23. Dans le cadre de son engagement en faveur de la démocratie
et de la bonne gouvernance, la BERD consulte régulièrement toute
une série d'organisations issues de la société civile. Ce dialogue
porte à la fois sur des projets individuels et sur des initiatives
plus larges, notamment en ce qui concerne l'analyse des principales
politiques et stratégies de la Banque. En décembre 2013, la BERD
a approuvé sa nouvelle Stratégie pour le secteur de l'énergie visant
à encadrer les investissements de la Banque dans ce secteur pour la
période 2014 à 2018. Surtout, son approbation s'inscrit dans un
processus élargi de consultation de plus de 1 000 organisations,
dans le cadre duquel la Banque a pris en compte et réagi aux commentaires
émanant d'acteurs extérieurs
. Le président et les membres
du conseil d'administration tiennent également des réunions avec
des organisations issues de la société civile et autres acteurs
importants pendant leurs visites dans les pays relevant de la zone
d'opérations
.
24. Peu de temps après son élection, en 2012, le président Chakrabarti
a révélé un agenda de modernisation visant à rendre l'organisation
interne plus réactive aux défis en perpétuelle évolution auquel
la Banque ne manquera pas d'être confrontée à l'avenir. L'initiative,
baptisée
One Bank, se concentre
sur la nécessité de simplifier les procédures internes de la Banque
et de moderniser sa culture de gestion. La Banque prévoit d'accroître
encore son efficacité en adoptant plusieurs mesures, dont la réduction
du personnel peu performant et des indemnités au titre du remboursement
des frais de voyage et de mission. La création en 2012 de deux nouvelles
vice-présidences – chargées respectivement de l'élaboration d'une
politique et de la gestion des ressources humaines et des services
généraux – constitue peut-être l'initiative la plus concrète en faveur
de la modernisation de la Banque. Dans ce contexte, la BERD a identifié
en 2013 une série de valeurs clés – professionnalisme, intégrité,
leadership, innovation, diversité et travail d'équipe – susceptibles
de contribuer à l'amélioration de la gestion du personnel. Cet exercice
a incité la BERD à améliorer l'inclusion et la diversité au sein
de son personnel grâce à l'adhésion à différents programmes et réseaux
prônant la diversité et à l'introduction d'une formation obligatoire
en matière de leadership inclusif. La Banque a également élargi ses
critères de sélection de projets dans le but d'accroître son efficacité
dans des domaines tels que l'inclusion sociale et l'égalité des
chances
.
25. L'établissement d'une vice-présidence chargée d'élaborer une
politique revêt une valeur à la fois symbolique et opérationnelle,
dans la mesure où il constitue l'une des pièces maîtresses de la
stratégie de la Banque visant à relancer la transition par le biais
d'un dialogue politique élargi. Cette initiative permet de recourir
au dialogue politique en vue de produire des effets de transition
au-delà de projets individuels, notamment en renforçant le lien
entre les investissements consentis par la BERD et les réformes
économiques devant être adoptées à un niveau sectoriel plus large
et au niveau du pays
. De ce
point de vue, la Banque a obtenu un succès remarquable en mai 2014
en signant avec les autorités kazakhes un Partenariat pour la relance
du processus de réforme au Kazakhstan (
Partnership
for Re-energising the Reform Process in Kazakhstan).
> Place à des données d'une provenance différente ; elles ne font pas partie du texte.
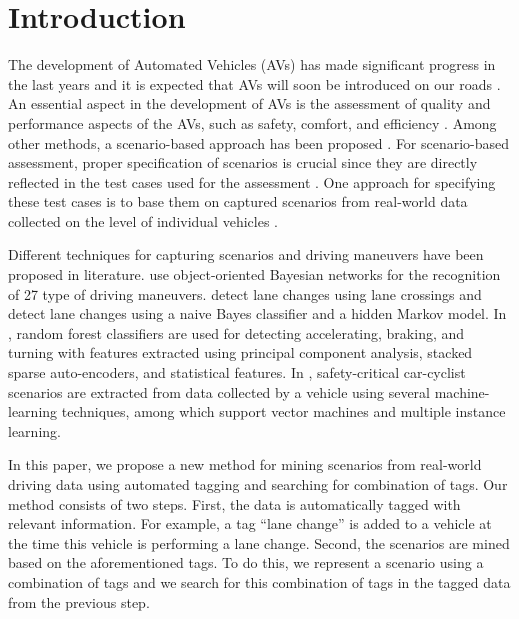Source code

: \section{Introduction}
\label{sec:introduction}

\cstarta
The development of Automated Vehicles (AVs) has made significant progress in the last years and it is expected that AVs will soon be introduced on our roads \autocite{bimbraw2015autonomous, madni2018autonomous}. 
An essential aspect in the development of AVs is the assessment of quality and performance aspects of the AVs, such as safety, comfort, and efficiency \autocite{bengler2014threedecades, stellet2015taxonomy}. 
Among other methods, a scenario-based approach has been proposed \autocite{elrofai2018scenario, putz2017pegasus}. 
For scenario-based assessment, proper specification of scenarios is crucial since they are directly reflected in the test cases used for the assessment \autocite{stellet2015taxonomy}. 
One approach for specifying these test cases is to base them on captured scenarios from real-world data collected on the level of individual vehicles \autocite{elrofai2018scenario, putz2017pegasus, roesener2016scenariobased, deGelder2017assessment}. 

Different techniques for capturing scenarios and driving maneuvers have been proposed in literature. 
\textcite{kasper2012oobayesnetworks} use object-oriented Bayesian networks for the recognition of 27 type of driving maneuvers. 
\textcite{krajewski2018highD} detect lane changes using lane crossings and \textcite{schlechtriemen2015lanechange} detect lane changes using a naive Bayes classifier and a hidden Markov model. 
In \autocite{xie2017driving}, random forest classifiers are used for detecting accelerating, braking, and turning with features extracted using principal component analysis, stacked sparse auto-encoders, and statistical features.
In \autocite{cara2015carcyclist}, safety-critical car-cyclist scenarios are extracted from data collected by a vehicle using several machine-learning techniques, among which support vector machines and multiple instance learning.

In this paper, we propose a new method for mining scenarios from real-world driving data using automated tagging and searching for combination of tags. 
Our method consists of two steps. 
First, the data is automatically tagged with relevant information. For example, a tag ``lane change'' is added to a vehicle at the time this vehicle is performing a lane change. 
Second, the scenarios are mined based on the aforementioned tags. \cenda
\cstartd To do this, we represent a scenario using a combination of tags and we search for this combination of tags in the tagged data from the previous step. \cendd

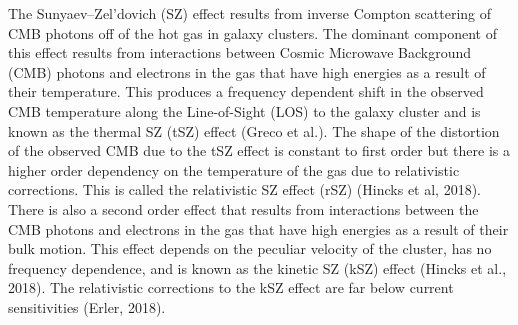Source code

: \documentclass{princeton_astro_thesis}
\begin{document}
\par The Sunyaev--Zel'dovich (SZ) effect results from inverse Compton scattering of CMB photons off of the hot gas in galaxy clusters. The dominant component of this effect results from interactions between Cosmic Microwave Background (CMB) photons and electrons in the gas that have high energies as a result of their temperature. This produces a frequency dependent shift in the observed CMB temperature along the Line-of-Sight (LOS) to the galaxy cluster and is known as the thermal SZ (tSZ) effect (Greco et al.). The shape of the distortion of the observed CMB due to the tSZ effect is constant to first order but there is a higher order dependency on the temperature of the gas due to relativistic corrections. This is called the relativistic SZ effect (rSZ) (Hincks et al, 2018). There is also a second order effect that results from interactions between the CMB photons and electrons in the gas that have high energies as a result of their bulk motion. This effect depends on the peculiar velocity of the cluster, has no frequency dependence, and is known as the kinetic SZ (kSZ) effect (Hincks et al., 2018). The relativistic corrections to the kSZ effect are far below current sensitivities (Erler, 2018). 
\end{document}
Le partenariat permet à la BERD, de concert avec d'autres institutions
financières internationales, de canaliser $US 2,7 milliards fournis
par le gouvernement vers des secteurs stratégiques de l'économie.
Cette mesure accroîtra la masse critique de la Banque dans le pays
et multipliera ainsi les occasions d'instaurer un dialogue politique
et de fournir une coopération technique. Selon le directeur exécutif de
la BERD, Olivier Descamps, le partenariat pourrait devenir un moyen
privilégié de favoriser les réformes axées sur les lois du marché
et, en cas de succès, servir de modèle à de nouvelles stratégies
de relance visant d'autres pays à revenu moyen
.
26. La BERD a été critiquée récemment pour son manque de transparence.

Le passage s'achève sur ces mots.